## [Exercise aim]
Scan the material and copy out each line where the word "IDEA" occurs.

## [Extracted material]

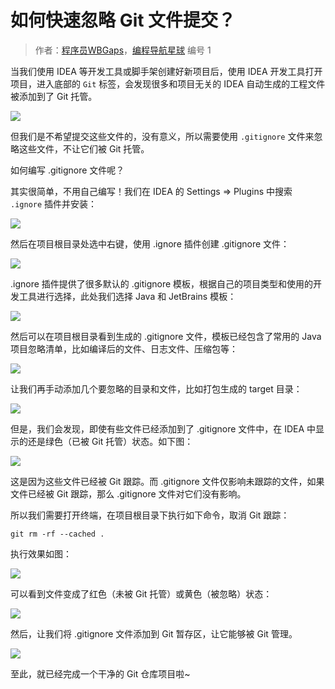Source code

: # 如何快速忽略 Git 文件提交？

> 作者：[程序员WBGaps](https://space.bilibili.com/12890453/)，[编程导航星球](https://yuyuanweb.feishu.cn/wiki/VC1qwmX9diCBK3kidyec74vFnde) 编号 1



当我们使用 IDEA 等开发工具或脚手架创建好新项目后，使用 IDEA 开发工具打开项目，进入底部的 `Git` 标签，会发现很多和项目无关的 IDEA 自动生成的工程文件被添加到了 Git 托管。

![](https://pic.yupi.icu/1/1699348521888-443df7c7-ff16-47a6-a9f8-6fca2db66258.png)



但我们是不希望提交这些文件的，没有意义，所以需要使用 `.gitignore` 文件来忽略这些文件，不让它们被 Git 托管。

如何编写 .gitignore 文件呢？

其实很简单，不用自己编写！我们在 IDEA 的 Settings => Plugins 中搜索 `.ignore` 插件并安装：

![](https://pic.yupi.icu/1/1699348755922-4a97a0d7-1cbf-47de-a3f4-b1ae3ae81ac6.png)



然后在项目根目录处选中右键，使用 .ignore 插件创建 .gitignore 文件：

![](https://pic.yupi.icu/1/1699348817484-a77c150f-9fc3-476b-b77f-67e141e7a811.png)



.ignore 插件提供了很多默认的 .gitignore 模板，根据自己的项目类型和使用的开发工具进行选择，此处我们选择 Java 和 JetBrains 模板：

![](https://pic.yupi.icu/1/1699348931526-9608280d-dbfd-4d38-86c1-cb5eecf60017.png)



然后可以在项目根目录看到生成的 .gitignore 文件，模板已经包含了常用的 Java 项目忽略清单，比如编译后的文件、日志文件、压缩包等：

![](https://pic.yupi.icu/1/1699349391749-55fd3c6c-cbc4-4ec0-a7d0-73a203cc28d0.png)



让我们再手动添加几个要忽略的目录和文件，比如打包生成的 target 目录：

![](https://pic.yupi.icu/1/1699349485840-4da51d88-d92c-49ec-ad7b-066f3e7af601.png)



但是，我们会发现，即使有些文件已经添加到了 .gitignore 文件中，在 IDEA 中显示的还是绿色（已被 Git 托管）状态。如下图：

![](https://pic.yupi.icu/1/1699349281523-07d73d50-7cd4-4809-a384-36ac86134327.png)



这是因为这些文件已经被 Git 跟踪。而 .gitignore 文件仅影响未跟踪的文件，如果文件已经被 Git 跟踪，那么 .gitignore 文件对它们没有影响。

所以我们需要打开终端，在项目根目录下执行如下命令，取消 Git 跟踪：

```shell
git rm -rf --cached .
```



执行效果如图：

![](https://pic.yupi.icu/1/1699349241520-7d6a09e0-1119-4ace-9722-33af3276fb22.png)



可以看到文件变成了红色（未被 Git 托管）或黄色（被忽略）状态：

![](https://pic.yupi.icu/1/1699349699120-e39169e3-2c77-4730-a24e-685fbcabe474.png)



然后，让我们将 .gitignore 文件添加到 Git 暂存区，让它能够被 Git 管理。

![](https://pic.yupi.icu/1/1699349777115-eb7b08a4-a5f3-4b2d-b76a-dac90e96bc0d.png)



至此，就已经完成一个干净的 Git 仓库项目啦~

## [Task answer]
当我们使用 IDEA 等开发工具或脚手架创建好新项目后，使用 IDEA 开发工具打开项目，进入底部的 `Git` 标签，会发现很多和项目无关的 IDEA 自动生成的工程文件被添加到了 Git 托管。
其实很简单，不用自己编写！我们在 IDEA 的 Settings => Plugins 中搜索 `.ignore` 插件并安装：
但是，我们会发现，即使有些文件已经添加到了 .gitignore 文件中，在 IDEA 中显示的还是绿色（已被 Git 托管）状态。如下图：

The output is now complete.